◆ **What you should do**:
Please repeat the data exactly. Any picture in it stays out.

Task inputs Block Start

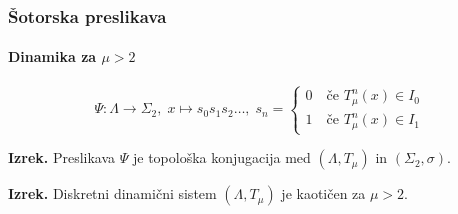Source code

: \documentclass[12pt]{beamer}
\begin{document}
\begin{frame}
\frametitle{Šotorska preslikava}
\framesubtitle{Dinamika za $\mu > 2$}

\begin{equation*}
    \Psi: \Lambda \rightarrow \Sigma_2, \; x \mapsto s_0 s_1 s_2 \dots, \; s_n =
    \begin{cases}
        0 \quad \text{če } T_{\mu}^n(x) \in I_0 \\
        1 \quad \text{če } T_{\mu}^n(x) \in I_1
    \end{cases}
\end{equation*}

\bigskip

\textbf{Izrek.}
Preslikava $\Psi$ je topološka konjugacija med $(\Lambda, T_\mu)$ in $(\Sigma_2, \sigma)$.

\bigskip

\textbf{Izrek.}
Diskretni dinamični sistem $(\Lambda, T_\mu)$ je kaotičen za $\mu > 2$.

\end{frame}
\end{document}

Task inputs Block End

◆ **Answer to this problem**:
Source code

: \documentclass[12pt]{beamer}
\begin{document}
\begin{frame}
\frametitle{Šotorska preslikava}
\framesubtitle{Dinamika za $\mu > 2$}

\begin{equation*}
    \Psi: \Lambda \rightarrow \Sigma_2, \; x \mapsto s_0 s_1 s_2 \dots, \; s_n =
    \begin{cases}
        0 \quad \text{če } T_{\mu}^n(x) \in I_0 \\
        1 \quad \text{če } T_{\mu}^n(x) \in I_1
    \end{cases}
\end{equation*}

\bigskip

\textbf{Izrek.}
Preslikava $\Psi$ je topološka konjugacija med $(\Lambda, T_\mu)$ in $(\Sigma_2, \sigma)$.

\bigskip

\textbf{Izrek.}
Diskretni dinamični sistem $(\Lambda, T_\mu)$ je kaotičen za $\mu > 2$.

\end{frame}
\end{document}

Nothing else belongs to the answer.